WHAT YOU WILL DO: Only these lines, please: the first one of the records through the one containing "The **Mann-Whitney U", retyped exactly, both ends included and pictures omitted.

DATA FOR THIS TASK:
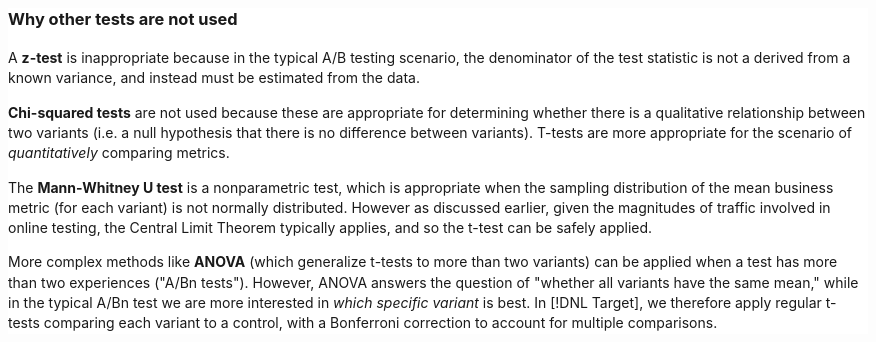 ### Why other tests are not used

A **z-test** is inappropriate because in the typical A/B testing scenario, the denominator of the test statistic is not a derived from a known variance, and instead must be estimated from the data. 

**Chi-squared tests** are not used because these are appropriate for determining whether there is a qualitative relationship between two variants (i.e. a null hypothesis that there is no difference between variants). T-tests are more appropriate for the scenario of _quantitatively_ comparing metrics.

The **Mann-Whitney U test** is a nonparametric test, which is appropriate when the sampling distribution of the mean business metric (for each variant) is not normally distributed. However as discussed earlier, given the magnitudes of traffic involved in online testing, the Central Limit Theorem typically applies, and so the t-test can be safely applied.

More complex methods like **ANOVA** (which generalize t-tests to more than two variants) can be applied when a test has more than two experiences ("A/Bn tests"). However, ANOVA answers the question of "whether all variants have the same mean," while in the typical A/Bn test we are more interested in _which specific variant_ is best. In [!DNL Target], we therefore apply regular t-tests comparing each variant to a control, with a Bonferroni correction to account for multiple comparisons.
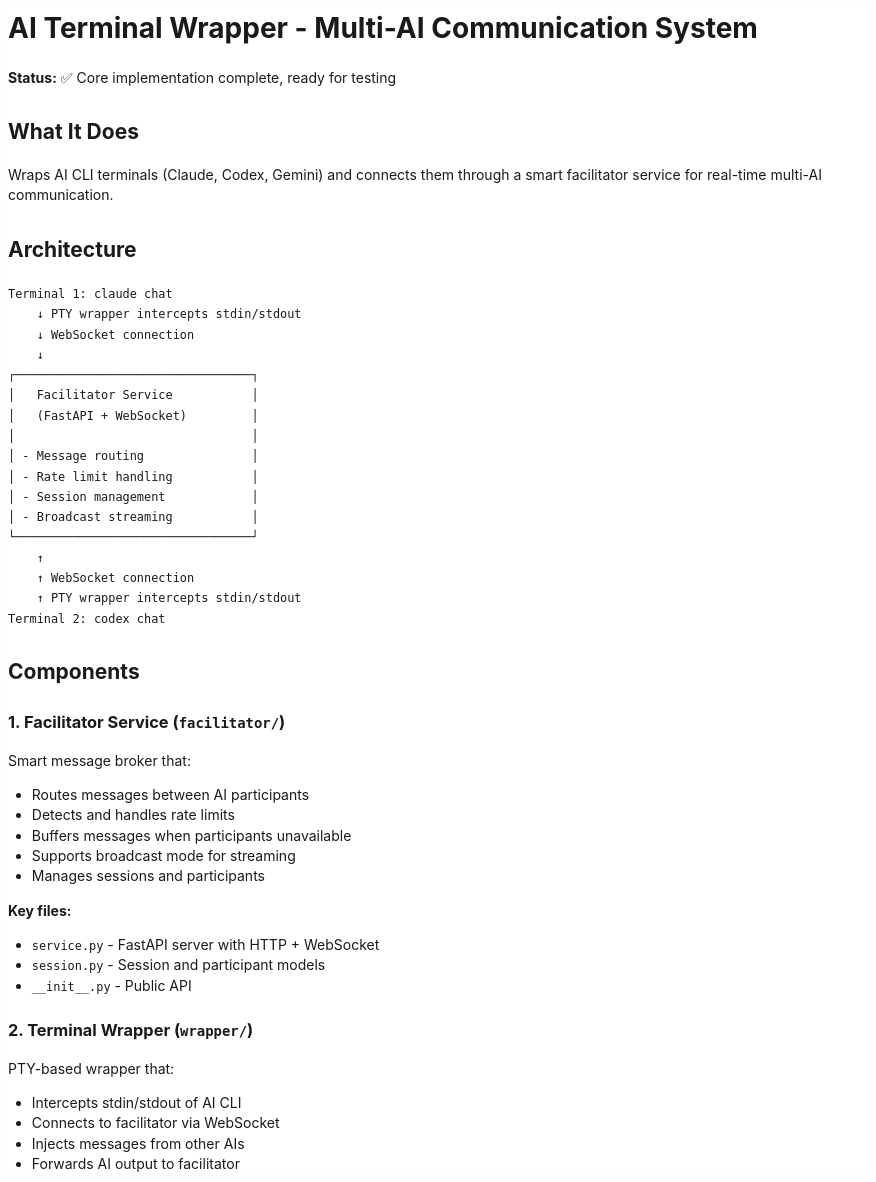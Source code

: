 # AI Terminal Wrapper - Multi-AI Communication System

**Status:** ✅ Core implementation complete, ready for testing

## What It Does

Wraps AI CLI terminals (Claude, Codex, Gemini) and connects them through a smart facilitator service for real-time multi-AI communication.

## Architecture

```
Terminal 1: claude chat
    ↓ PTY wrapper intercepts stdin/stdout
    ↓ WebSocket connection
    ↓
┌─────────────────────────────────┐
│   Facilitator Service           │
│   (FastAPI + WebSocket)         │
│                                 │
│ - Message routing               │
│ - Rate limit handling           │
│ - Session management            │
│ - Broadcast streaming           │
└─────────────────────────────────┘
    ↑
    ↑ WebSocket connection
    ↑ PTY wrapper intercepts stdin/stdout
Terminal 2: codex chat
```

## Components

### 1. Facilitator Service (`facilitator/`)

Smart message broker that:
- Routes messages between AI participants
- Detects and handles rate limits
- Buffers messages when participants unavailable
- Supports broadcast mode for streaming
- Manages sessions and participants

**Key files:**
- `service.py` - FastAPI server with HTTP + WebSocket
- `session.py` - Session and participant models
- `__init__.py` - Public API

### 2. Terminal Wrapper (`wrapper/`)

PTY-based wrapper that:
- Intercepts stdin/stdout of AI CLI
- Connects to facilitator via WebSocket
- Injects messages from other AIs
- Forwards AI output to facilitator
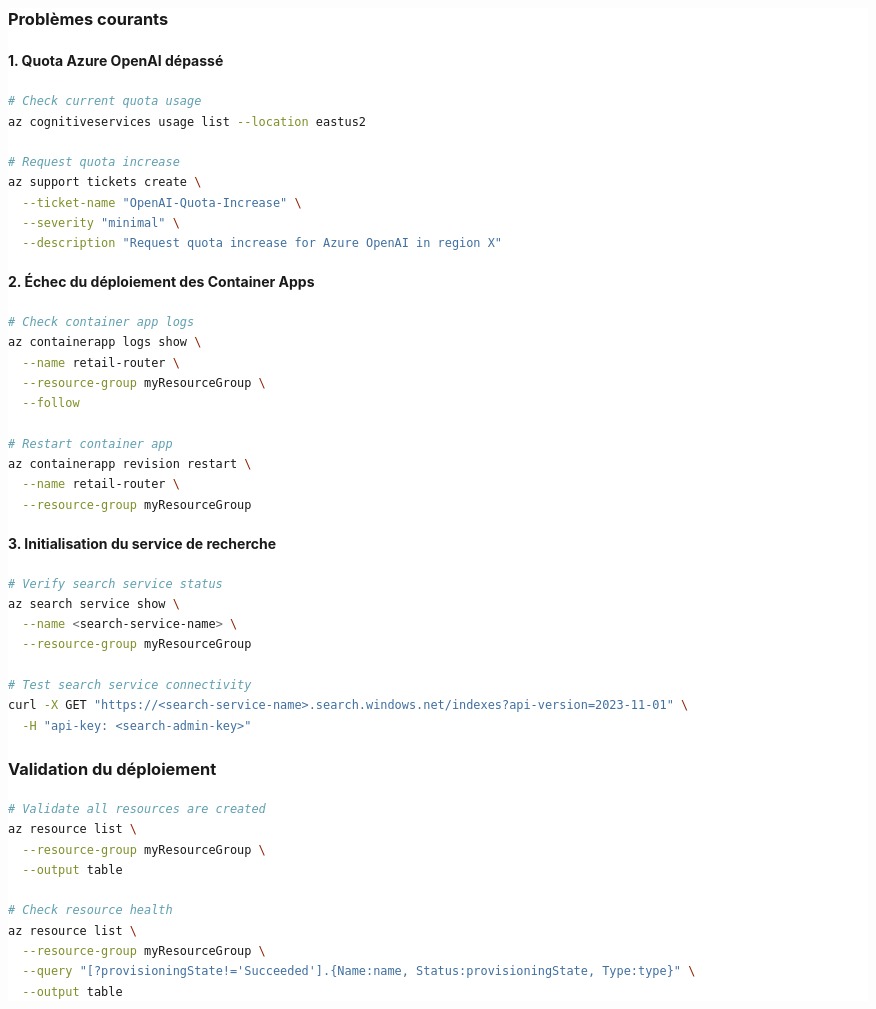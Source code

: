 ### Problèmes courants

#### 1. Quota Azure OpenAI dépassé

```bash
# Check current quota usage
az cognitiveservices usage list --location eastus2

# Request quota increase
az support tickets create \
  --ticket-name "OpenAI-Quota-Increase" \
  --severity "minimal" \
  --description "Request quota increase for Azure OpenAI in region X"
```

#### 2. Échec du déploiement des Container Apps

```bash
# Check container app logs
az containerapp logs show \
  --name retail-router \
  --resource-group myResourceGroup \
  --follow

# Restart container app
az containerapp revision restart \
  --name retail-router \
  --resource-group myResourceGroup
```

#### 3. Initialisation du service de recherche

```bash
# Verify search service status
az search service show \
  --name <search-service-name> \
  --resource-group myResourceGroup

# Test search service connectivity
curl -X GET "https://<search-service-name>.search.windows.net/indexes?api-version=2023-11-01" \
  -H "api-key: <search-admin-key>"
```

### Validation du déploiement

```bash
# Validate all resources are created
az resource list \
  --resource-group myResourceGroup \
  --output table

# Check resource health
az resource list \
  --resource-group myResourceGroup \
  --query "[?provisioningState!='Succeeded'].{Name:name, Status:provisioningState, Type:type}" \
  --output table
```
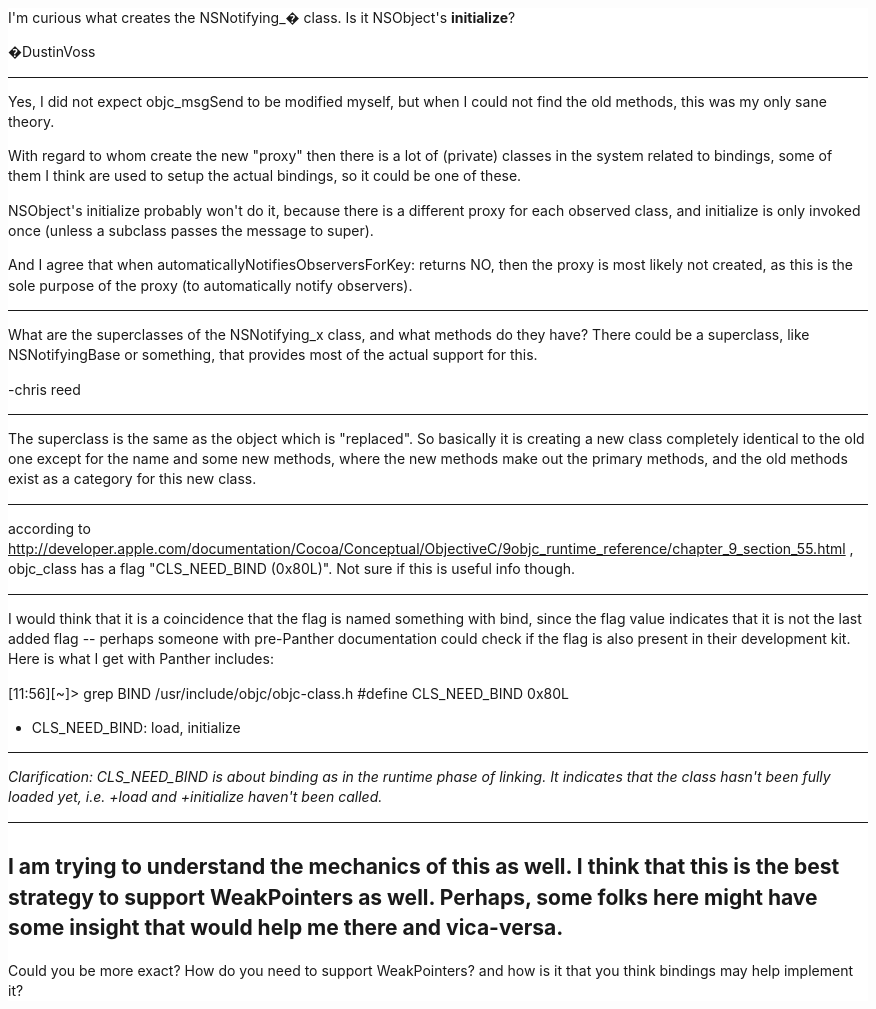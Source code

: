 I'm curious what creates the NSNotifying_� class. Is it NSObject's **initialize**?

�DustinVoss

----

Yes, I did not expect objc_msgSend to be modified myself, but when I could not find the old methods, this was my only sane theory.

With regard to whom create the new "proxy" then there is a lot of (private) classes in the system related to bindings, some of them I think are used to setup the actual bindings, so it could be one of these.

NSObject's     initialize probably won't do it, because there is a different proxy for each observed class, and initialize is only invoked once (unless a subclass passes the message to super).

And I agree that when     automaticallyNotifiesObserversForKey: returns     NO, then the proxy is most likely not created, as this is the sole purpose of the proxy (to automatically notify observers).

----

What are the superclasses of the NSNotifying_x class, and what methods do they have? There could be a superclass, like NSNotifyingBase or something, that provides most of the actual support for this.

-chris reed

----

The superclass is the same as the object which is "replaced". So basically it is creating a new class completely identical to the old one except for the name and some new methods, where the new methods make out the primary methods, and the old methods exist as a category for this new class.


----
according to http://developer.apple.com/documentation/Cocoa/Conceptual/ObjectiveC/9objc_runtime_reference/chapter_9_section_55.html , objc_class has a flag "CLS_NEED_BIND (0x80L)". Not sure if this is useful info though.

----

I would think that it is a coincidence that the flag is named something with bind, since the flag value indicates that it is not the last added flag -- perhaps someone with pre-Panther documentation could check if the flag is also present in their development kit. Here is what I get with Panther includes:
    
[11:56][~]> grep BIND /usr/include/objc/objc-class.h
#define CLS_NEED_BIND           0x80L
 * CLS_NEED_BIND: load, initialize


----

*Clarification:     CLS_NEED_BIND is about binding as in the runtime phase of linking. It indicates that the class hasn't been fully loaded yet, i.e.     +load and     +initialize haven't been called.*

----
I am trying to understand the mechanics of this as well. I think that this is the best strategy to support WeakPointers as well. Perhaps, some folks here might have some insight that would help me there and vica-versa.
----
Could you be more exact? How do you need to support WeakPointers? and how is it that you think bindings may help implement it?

TASK OUTPUT:
 ### Why other tests are not used

A **z-test** is inappropriate because in the typical A/B testing scenario, the denominator of the test statistic is not a derived from a known variance, and instead must be estimated from the data. 

**Chi-squared tests** are not used because these are appropriate for determining whether there is a qualitative relationship between two variants (i.e. a null hypothesis that there is no difference between variants). T-tests are more appropriate for the scenario of _quantitatively_ comparing metrics.

The **Mann-Whitney U test** is a nonparametric test, which is appropriate when the sampling distribution of the mean business metric (for each variant) is not normally distributed. However as discussed earlier, given the magnitudes of traffic involved in online testing, the Central Limit Theorem typically applies, and so the t-test can be safely applied.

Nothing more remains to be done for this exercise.